- TASK STATEMENT -
Your output should repeat the entries below exactly. It should contain no images.

Start of Block

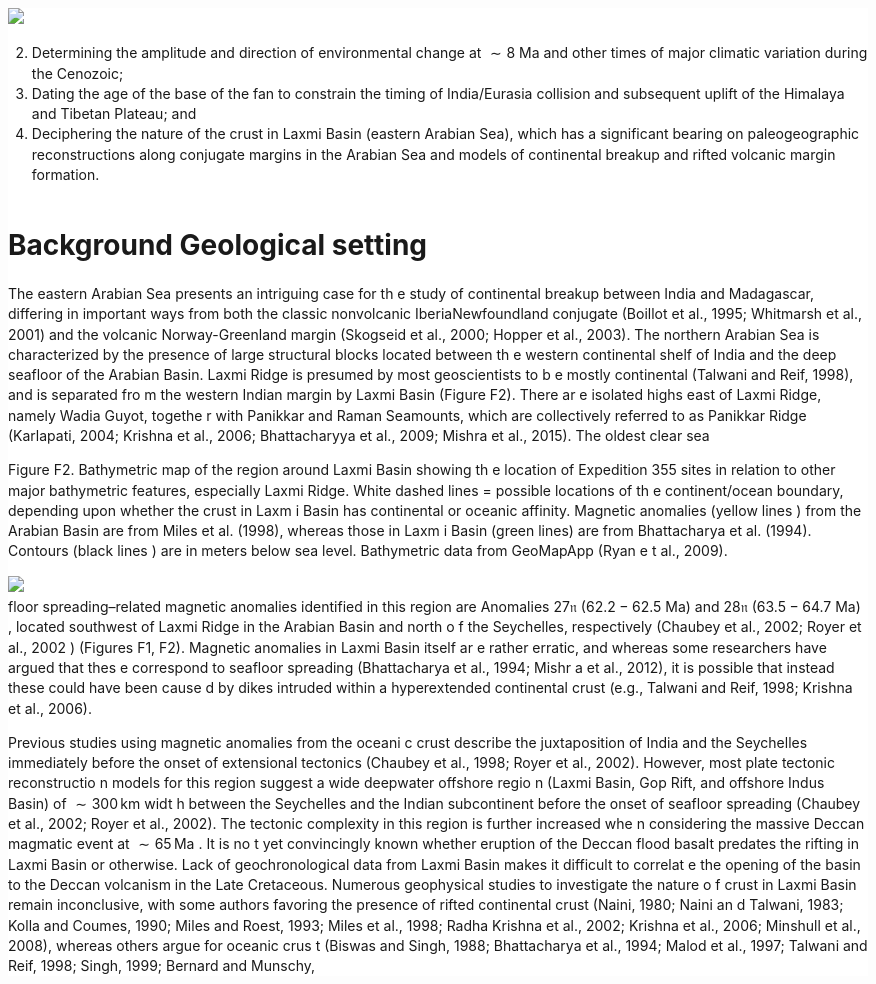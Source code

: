 ![](images/62609738540ed2bf344d11d6fa22da28879c9fdabf4b306a1d25f6936ae39d6b.jpg)  

2. Determining the amplitude and direction of environmental change at ${\sim}8$ Ma and other times of major climatic variation during the Cenozoic;   
3. Dating the age of the base of the fan to constrain the timing of India/Eurasia collision and subsequent uplift of the Himalaya and Tibetan Plateau; and   
4. Deciphering the nature of the crust in Laxmi Basin (eastern Arabian Sea), which has a significant bearing on paleogeographic reconstructions along conjugate margins in the Arabian Sea and models of continental breakup and rifted volcanic margin formation.  

# Background Geological setting  

The eastern Arabian Sea presents an intriguing case for th e study of continental breakup between India and Madagascar, differing in important ways from both the classic nonvolcanic IberiaNewfoundland conjugate (Boillot et al., 1995; Whitmarsh et al., 2001) and the volcanic Norway-Greenland margin (Skogseid et al., 2000; Hopper et al., 2003). The northern Arabian Sea is characterized by the presence of large structural blocks located between th e western continental shelf of India and the deep seafloor of the Arabian Basin. Laxmi Ridge is presumed by most geoscientists to b e mostly continental (Talwani and Reif, 1998), and is separated fro m the western Indian margin by Laxmi Basin (Figure F2). There ar e isolated highs east of Laxmi Ridge, namely Wadia Guyot, togethe r with Panikkar and Raman Seamounts, which are collectively referred to as Panikkar Ridge (Karlapati, 2004; Krishna et al., 2006; Bhattacharyya et al., 2009; Mishra et al., 2015). The oldest clear sea  

Figure F2. Bathymetric map of the region around Laxmi Basin showing th e location of Expedition 355 sites in relation to other major bathymetric features, especially Laxmi Ridge. White dashed lines $=$ possible locations of th e continent/ocean boundary, depending upon whether the crust in Laxm i Basin has continental or oceanic affinity. Magnetic anomalies (yellow lines ) from the Arabian Basin are from Miles et al. (1998), whereas those in Laxm i Basin (green lines) are from Bhattacharya et al. (1994). Contours (black lines ) are in meters below sea level. Bathymetric data from GeoMapApp (Ryan e t al., 2009).  

![](images/899eea7cd794e7fbd04d0c0dd2356708c43622d14b7d09c9e2c250e5fac6b8ba.jpg)  
floor spreading–related magnetic anomalies identified in this region are Anomalies $27\mathfrak{n}$ $\left(62.2{-}62.5\ \mathrm{Ma}\right)$ and $28\mathfrak{n}$ $(63.5{-}64.7\ \mathrm{Ma})$ , located southwest of Laxmi Ridge in the Arabian Basin and north o f the Seychelles, respectively (Chaubey et al., 2002; Royer et al., 2002 ) (Figures F1, F2). Magnetic anomalies in Laxmi Basin itself ar e rather erratic, and whereas some researchers have argued that thes e correspond to seafloor spreading (Bhattacharya et al., 1994; Mishr a et al., 2012), it is possible that instead these could have been cause d by dikes intruded within a hyperextended continental crust (e.g., Talwani and Reif, 1998; Krishna et al., 2006).  

Previous studies using magnetic anomalies from the oceani c crust describe the juxtaposition of India and the Seychelles immediately before the onset of extensional tectonics (Chaubey et al., 1998; Royer et al., 2002). However, most plate tectonic reconstructio n models for this region suggest a wide deepwater offshore regio n (Laxmi Basin, Gop Rift, and offshore Indus Basin) of ${\sim}300\,\mathrm{km}$ widt h between the Seychelles and the Indian subcontinent before the onset of seafloor spreading (Chaubey et al., 2002; Royer et al., 2002). The tectonic complexity in this region is further increased whe n considering the massive Deccan magmatic event at ${\sim}65\,\mathrm{Ma}$ . It is no t yet convincingly known whether eruption of the Deccan flood basalt predates the rifting in Laxmi Basin or otherwise. Lack of geochronological data from Laxmi Basin makes it difficult to correlat e the opening of the basin to the Deccan volcanism in the Late Cretaceous. Numerous geophysical studies to investigate the nature o f crust in Laxmi Basin remain inconclusive, with some authors favoring the presence of rifted continental crust (Naini, 1980; Naini an d Talwani, 1983; Kolla and Coumes, 1990; Miles and Roest, 1993; Miles et al., 1998; Radha Krishna et al., 2002; Krishna et al., 2006; Minshull et al., 2008), whereas others argue for oceanic crus t (Biswas and Singh, 1988; Bhattacharya et al., 1994; Malod et al., 1997; Talwani and Reif, 1998; Singh, 1999; Bernard and Munschy,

End of Block

- WRITTEN RESPONSE -
Source code

: ![](images/62609738540ed2bf344d11d6fa22da28879c9fdabf4b306a1d25f6936ae39d6b.jpg)  

2. Determining the amplitude and direction of environmental change at ${\sim}8$ Ma and other times of major climatic variation during the Cenozoic;   
3. Dating the age of the base of the fan to constrain the timing of India/Eurasia collision and subsequent uplift of the Himalaya and Tibetan Plateau; and   
4. Deciphering the nature of the crust in Laxmi Basin (eastern Arabian Sea), which has a significant bearing on paleogeographic reconstructions along conjugate margins in the Arabian Sea and models of continental breakup and rifted volcanic margin formation.  

# Background Geological setting  

The eastern Arabian Sea presents an intriguing case for th e study of continental breakup between India and Madagascar, differing in important ways from both the classic nonvolcanic IberiaNewfoundland conjugate (Boillot et al., 1995; Whitmarsh et al., 2001) and the volcanic Norway-Greenland margin (Skogseid et al., 2000; Hopper et al., 2003). The northern Arabian Sea is characterized by the presence of large structural blocks located between th e western continental shelf of India and the deep seafloor of the Arabian Basin. Laxmi Ridge is presumed by most geoscientists to b e mostly continental (Talwani and Reif, 1998), and is separated fro m the western Indian margin by Laxmi Basin (Figure F2). There ar e isolated highs east of Laxmi Ridge, namely Wadia Guyot, togethe r with Panikkar and Raman Seamounts, which are collectively referred to as Panikkar Ridge (Karlapati, 2004; Krishna et al., 2006; Bhattacharyya et al., 2009; Mishra et al., 2015). The oldest clear sea  

Figure F2. Bathymetric map of the region around Laxmi Basin showing th e location of Expedition 355 sites in relation to other major bathymetric features, especially Laxmi Ridge. White dashed lines $=$ possible locations of th e continent/ocean boundary, depending upon whether the crust in Laxm i Basin has continental or oceanic affinity. Magnetic anomalies (yellow lines ) from the Arabian Basin are from Miles et al. (1998), whereas those in Laxm i Basin (green lines) are from Bhattacharya et al. (1994). Contours (black lines ) are in meters below sea level. Bathymetric data from GeoMapApp (Ryan e t al., 2009).  

![](images/899eea7cd794e7fbd04d0c0dd2356708c43622d14b7d09c9e2c250e5fac6b8ba.jpg)  
floor spreading–related magnetic anomalies identified in this region are Anomalies $27\mathfrak{n}$ $\left(62.2{-}62.5\ \mathrm{Ma}\right)$ and $28\mathfrak{n}$ $(63.5{-}64.7\ \mathrm{Ma})$ , located southwest of Laxmi Ridge in the Arabian Basin and north o f the Seychelles, respectively (Chaubey et al., 2002; Royer et al., 2002 ) (Figures F1, F2). Magnetic anomalies in Laxmi Basin itself ar e rather erratic, and whereas some researchers have argued that thes e correspond to seafloor spreading (Bhattacharya et al., 1994; Mishr a et al., 2012), it is possible that instead these could have been cause d by dikes intruded within a hyperextended continental crust (e.g., Talwani and Reif, 1998; Krishna et al., 2006).  

Previous studies using magnetic anomalies from the oceani c crust describe the juxtaposition of India and the Seychelles immediately before the onset of extensional tectonics (Chaubey et al., 1998; Royer et al., 2002). However, most plate tectonic reconstructio n models for this region suggest a wide deepwater offshore regio n (Laxmi Basin, Gop Rift, and offshore Indus Basin) of ${\sim}300\,\mathrm{km}$ widt h between the Seychelles and the Indian subcontinent before the onset of seafloor spreading (Chaubey et al., 2002; Royer et al., 2002). The tectonic complexity in this region is further increased whe n considering the massive Deccan magmatic event at ${\sim}65\,\mathrm{Ma}$ . It is no t yet convincingly known whether eruption of the Deccan flood basalt predates the rifting in Laxmi Basin or otherwise. Lack of geochronological data from Laxmi Basin makes it difficult to correlat e the opening of the basin to the Deccan volcanism in the Late Cretaceous. Numerous geophysical studies to investigate the nature o f crust in Laxmi Basin remain inconclusive, with some authors favoring the presence of rifted continental crust (Naini, 1980; Naini an d Talwani, 1983; Kolla and Coumes, 1990; Miles and Roest, 1993; Miles et al., 1998; Radha Krishna et al., 2002; Krishna et al., 2006; Minshull et al., 2008), whereas others argue for oceanic crus t (Biswas and Singh, 1988; Bhattacharya et al., 1994; Malod et al., 1997; Talwani and Reif, 1998; Singh, 1999; Bernard and Munschy,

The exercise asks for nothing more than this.